WASHINGTON (RNS) — Glenn Beck’s recent “Restoring Honor” rally in Washington focused more on faith than politics, but most Americans don’t consider the conservative broadcaster the right person to lead a religious movement — or even know what religion he follows, according to a new poll.
Fewer than one in five Americans (17 percent) believe Beck is the right person to helm a religious movement, according to a PRRI/RNS Religion News Poll released Sept. 16 by Public Religion Research Institute and Religion News Service.
Half of respondents say he’s the wrong person; the rest either don’t know or declined to answer.
Beck was only correctly identified as a Mormon by 17 percent of respondents — the same number who think he is either Protestant or Catholic.
This confusion may work to Beck’s advantage as an aspiring religious leader, however, since the poll also found that two-thirds of respondent think Mormons have beliefs different from their own, including 41 percent who consider them “very different.”
“Perceptions of the Mormon religion have a strong impact on views of Glenn Beck, but only among the relatively small contingent who are aware of his religious affiliation,” said Daniel Cox, director of research for PRRI, a nonpartisan research firm in Washington.
Put another way, when people know Beck is Mormon, their views about the Mormon faith directly impact their views about him.

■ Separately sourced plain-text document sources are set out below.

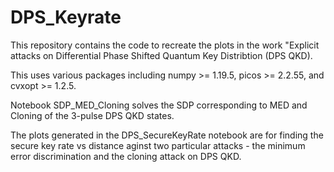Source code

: # DPS_Keyrate
This repository contains the code to recreate the plots in the work "Explicit attacks on Differential Phase Shifted Quantum Key Distribtion (DPS QKD).


This uses various packages including numpy >= 1.19.5, picos >= 2.2.55, and cvxopt >= 1.2.5.

Notebook SDP_MED_Cloning  solves the SDP corresponding to MED and Cloning of the 3-pulse DPS QKD states.

The plots generated in the DPS_SecureKeyRate notebook are for finding the secure key rate vs distance aginst two particular attacks - the minimum error discrimination and the cloning attack on DPS QKD.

People who see affinity with Mormons have a higher regard for him than those who find differences with the Mormon faith.
The results are consistent with other studies about the fast-growing faith’s role in public life, including polls about 2008 presidential candidate Mitt Romney, said John Green, an expert on religion and politics at the University of Akron.

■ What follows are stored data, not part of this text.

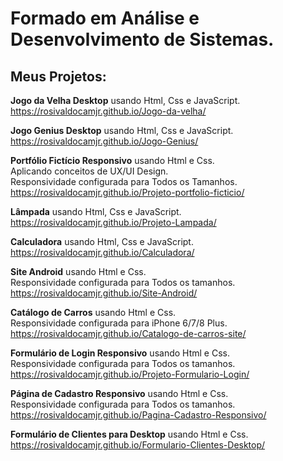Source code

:# Formado em Análise e Desenvolvimento de Sistemas.
## Meus Projetos:<br>
**Jogo da Velha Desktop** usando Html, Css e JavaScript.<br>
https://rosivaldocamjr.github.io/Jogo-da-velha/

**Jogo Genius Desktop** usando Html, Css e JavaScript.<br>
https://rosivaldocamjr.github.io/Jogo-Genius/

**Portfólio Fictício Responsivo** usando Html e Css.<br>
Aplicando conceitos de UX/UI Design.<br>
Responsividade configurada para Todos os Tamanhos.<br>
https://rosivaldocamjr.github.io/Projeto-portfolio-ficticio/

**Lâmpada** usando Html, Css e JavaScript.<br>
https://rosivaldocamjr.github.io/Projeto-Lampada/

**Calculadora** usando Html, Css e JavaScript.<br>
https://rosivaldocamjr.github.io/Calculadora/

**Site Android** usando Html e Css.<br>
Responsividade configurada para Todos os tamanhos.<br>
https://rosivaldocamjr.github.io/Site-Android/

**Catálogo de Carros** usando Html e Css.<br>
Responsividade configurada para iPhone 6/7/8 Plus.<br>
https://rosivaldocamjr.github.io/Catalogo-de-carros-site/

**Formulário de Login Responsivo** usando Html e Css.<br>
Responsividade configurada para Todos os tamanhos.<br>
https://rosivaldocamjr.github.io/Projeto-Formulario-Login/

**Página de Cadastro Responsivo** usando Html e Css.<br>
Responsividade configurada para Todos os tamanhos.<br>
https://rosivaldocamjr.github.io/Pagina-Cadastro-Responsivo/

**Formulário de Clientes para Desktop** usando Html e Css.<br>
https://rosivaldocamjr.github.io/Formulario-Clientes-Desktop/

“Because other surveys show that Mormons are not especially popular with Americans, as a rule, then it’s likely that if more people found out Glenn Beck's religious background, that would inhibit them following him,” Green said.
Among the small number of respondents who knew of Beck’s faith, 37 percent said he is the right person to lead a religious movement — an approval rating that’s double the general response, Cox explained, because this cohort already includes many of Beck’s fans.

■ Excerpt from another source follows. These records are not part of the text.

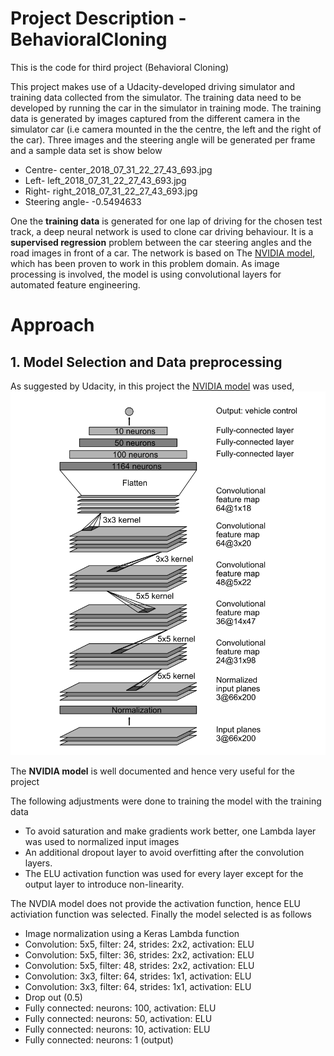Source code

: # Project Description - BehavioralCloning
This is the code for third project (Behavioral Cloning)

This project makes use of a Udacity-developed driving simulator and training data collected from the simulator. The training data need to be developed by running the car in the simulator in training mode. The training data is generated by  images captured from the different camera  in the simulator car (i.e camera mounted in the the centre, the left and the right of the car).
Three images and the steering angle will be generated per frame and a sample data set is show below

- Centre- center_2018_07_31_22_27_43_693.jpg
- Left- left_2018_07_31_22_27_43_693.jpg
- Right- right_2018_07_31_22_27_43_693.jpg
- Steering angle- -0.5494633

One the **training data** is generated for one lap of driving for the chosen test track, a deep neural network is used to clone car driving behaviour. It is a **supervised regression** problem between the car steering angles and the road images in front of a car.
The network is based on The [NVIDIA model](https://devblogs.nvidia.com/deep-learning-self-driving-cars/), which has been proven to work in this problem domain.
As image processing is involved, the model is using convolutional layers for automated feature engineering.

# Approach
## 1. Model Selection and Data preprocessing

As suggested by Udacity, in this project the [NVIDIA model](https://devblogs.nvidia.com/deep-learning-self-driving-cars/) was used,  
![NVidia model](/images/nVidia_model.png)

The **NVIDIA model** is well documented and hence very useful for the project

The following adjustments were done to training the model with the training data
- To avoid saturation and make gradients work better, one Lambda layer was used to normalized input images 
- An additional dropout layer to avoid overfitting after the convolution layers.
- The ELU activation function was used for every layer except for the output layer to introduce non-linearity.

The NVDIA model does not provide the activation function, hence ELU activiation function was selected. Finally the model selected is as follows
- Image normalization using a Keras Lambda function
- Convolution: 5x5, filter: 24, strides: 2x2, activation: ELU
- Convolution: 5x5, filter: 36, strides: 2x2, activation: ELU
- Convolution: 5x5, filter: 48, strides: 2x2, activation: ELU
- Convolution: 3x3, filter: 64, strides: 1x1, activation: ELU
- Convolution: 3x3, filter: 64, strides: 1x1, activation: ELU
- Drop out (0.5)
- Fully connected: neurons: 100, activation: ELU
- Fully connected: neurons: 50, activation: ELU
- Fully connected: neurons: 10, activation: ELU
- Fully connected: neurons: 1 (output)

For those who know that Beck is Mormon and also believe that Mormons have different views than their own, the number drops to 28 percent who said he should be a religious leader.
When Beck is correctly identified as a Mormon, his general approval rating also depends on what Americans think of Mormons: Among people who know Beck is Mormon and believe Mormons have religious beliefs different than their own, 42 percent had a negative opinion of him, significantly higher than the 27 percent of the general population.
Beck’s higher approval ratings among evangelicals reflects the growing evangelical-Mormon alliance on conservative culture war issues.